Stored records

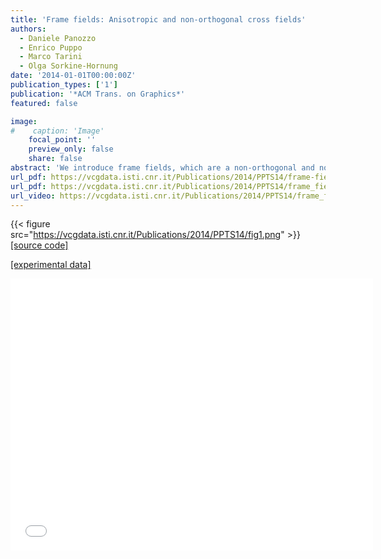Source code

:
 ```yaml
---
title: 'Frame fields: Anisotropic and non-orthogonal cross fields'
authors:
  - Daniele Panozzo
  - Enrico Puppo
  - Marco Tarini
  - Olga Sorkine-Hornung
date: '2014-01-01T00:00:00Z'
publication_types: ['1']
publication: '*ACM Trans. on Graphics*'
featured: false

image:
#    caption: 'Image'
    focal_point: ''
    preview_only: false
    share: false
abstract: 'We introduce frame fields, which are a non-orthogonal and non-unit-length generalization of cross fields. Frame fields represent smoothly varying linear transformations on tangent spaces of a surface. We propose an algorithm to create discrete, dense frame fields that satisfy a sparse set of constraints. By computing a surface deformation that warps a frame field into a cross field, we generalize existing quadrangulation algorithms to generate anisotropic and non-uniform quad meshes whose elements shapes match the frame field. With this, our framework enables users to control not only the alignment but also the density and anisotropy of the elements'' distribution, resulting in high-quality adaptive quad meshing.   [source code]  [experimental data]'
url_pdf: https://vcgdata.isti.cnr.it/Publications/2014/PPTS14/frame-fields.pdf
url_pdf: https://vcgdata.isti.cnr.it/Publications/2014/PPTS14/frame_fields_additional.pdf
url_video: https://vcgdata.isti.cnr.it/Publications/2014/PPTS14/frame_fields.mp4
---
```

{{< figure src="https://vcgdata.isti.cnr.it/Publications/2014/PPTS14/fig1.png" >}}
[[source code]](https://vcgdata.isti.cnr.it/Publicstions/2014/PPTS14/source-code.zip)

[[experimental data]](https://vcgdata.isti.cnr.it/Publicstions/2014/PPTS14/experimental-data.zip)

<iframe width="580" height="435" src="//player.vimeo.com/video/114245005?title=0&amp;byline=0&amp;portrait=0" width="640" height="360" frameborder="0" frameborder="0" allowfullscreen>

*What the exercise asks:*
Transcribe all entries above exactly. Drop the pictures.

*Solution:*
Source code

:
 ```yaml
---
title: 'Frame fields: Anisotropic and non-orthogonal cross fields'
authors:
  - Daniele Panozzo
  - Enrico Puppo
  - Marco Tarini
  - Olga Sorkine-Hornung
date: '2014-01-01T00:00:00Z'
publication_types: ['1']
publication: '*ACM Trans. on Graphics*'
featured: false

image:
#    caption: 'Image'
    focal_point: ''
    preview_only: false
    share: false
abstract: 'We introduce frame fields, which are a non-orthogonal and non-unit-length generalization of cross fields. Frame fields represent smoothly varying linear transformations on tangent spaces of a surface. We propose an algorithm to create discrete, dense frame fields that satisfy a sparse set of constraints. By computing a surface deformation that warps a frame field into a cross field, we generalize existing quadrangulation algorithms to generate anisotropic and non-uniform quad meshes whose elements shapes match the frame field. With this, our framework enables users to control not only the alignment but also the density and anisotropy of the elements'' distribution, resulting in high-quality adaptive quad meshing.   [source code]  [experimental data]'
url_pdf: https://vcgdata.isti.cnr.it/Publications/2014/PPTS14/frame-fields.pdf
url_pdf: https://vcgdata.isti.cnr.it/Publications/2014/PPTS14/frame_fields_additional.pdf
url_video: https://vcgdata.isti.cnr.it/Publications/2014/PPTS14/frame_fields.mp4
---
```

{{< figure src="https://vcgdata.isti.cnr.it/Publications/2014/PPTS14/fig1.png" >}}
[[source code]](https://vcgdata.isti.cnr.it/Publicstions/2014/PPTS14/source-code.zip)

[[experimental data]](https://vcgdata.isti.cnr.it/Publicstions/2014/PPTS14/experimental-data.zip)

<iframe width="580" height="435" src="//player.vimeo.com/video/114245005?title=0&amp;byline=0&amp;portrait=0" width="640" height="360" frameborder="0" frameborder="0" allowfullscreen>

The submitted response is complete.